- Bayside Gardens, Oregon Location within Oregon Bayside Gardens, Oregon Location within the United States
- Coordinates: 45°42′52″N 123°54′59″W﻿ / ﻿45.71444°N 123.91639°W
- Country: United States
- State: Oregon
- County: Tillamook

Area
- • Total: 0.99 sq mi (2.57 km^{2})
- • Land: 0.99 sq mi (2.57 km^{2})
- • Water: 0 sq mi (0.00 km^{2})
- Elevation: 43 ft (13 m)

Population (2020)
- • Total: 1,214
- • Density: 1,224.6/sq mi (472.81/km^{2})
- Time zone: UTC-8 (Pacific (PST))
- • Summer (DST): UTC-7 (PDT)
- Area code: 503
- FIPS code: 41-04925
- GNIS feature ID: 2611715

= Bayside Gardens, Oregon =

Unincorporated community in the state of Oregon, United States

Bayside Gardens is an unincorporated community in Tillamook County, Oregon, United States.
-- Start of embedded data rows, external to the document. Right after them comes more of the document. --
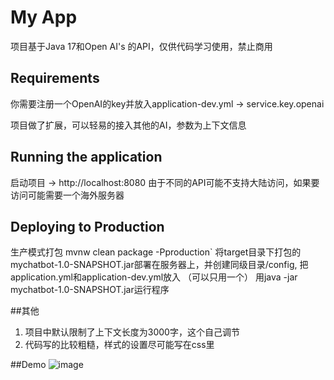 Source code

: # My App

项目基于Java 17和Open AI's 的API，仅供代码学习使用，禁止商用


## Requirements

你需要注册一个OpenAI的key并放入application-dev.yml -> service.key.openai

项目做了扩展，可以轻易的接入其他的AI，参数为上下文信息
## Running the application

启动项目 -> http://localhost:8080
由于不同的API可能不支持大陆访问，如果要访问可能需要一个海外服务器

## Deploying to Production
生产模式打包 mvnw clean package -Pproduction`
将target目录下打包的mychatbot-1.0-SNAPSHOT.jar部署在服务器上，并创建同级目录/config, 把application.yml和application-dev.yml放入 （可以只用一个）
用java -jar mychatbot-1.0-SNAPSHOT.jar运行程序

##其他
1. 项目中默认限制了上下文长度为3000字，这个自己调节
2. 代码写的比较粗糙，样式的设置尽可能写在css里

##Demo
![image](https://user-images.githubusercontent.com/128681247/230880488-bc3ca29d-d728-4425-9240-1fab43570eac.png)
It lies along Route 101 between Manzanita and Nehalem and borders Nehalem Bay. For statistical purposes, the United States Census Bureau has defined Bayside Gardens as a census-designated place (CDP). The census definition of the area may not precisely correspond to local understanding of the area with the same name. As of the 2020 census, Bayside Gardens had a population of 1,214.
==Demographics==

Historical population
| Census | Pop. | Note | %± |
| 2020 | 1,214 |  | — |
U.S. Decennial Census

==Education==
It is in the Neah-Kah-Nie School District 56. The district's comprehensive high school is Neah-Kah-Nie High School.

The county is in the Tillamook Bay Community College district.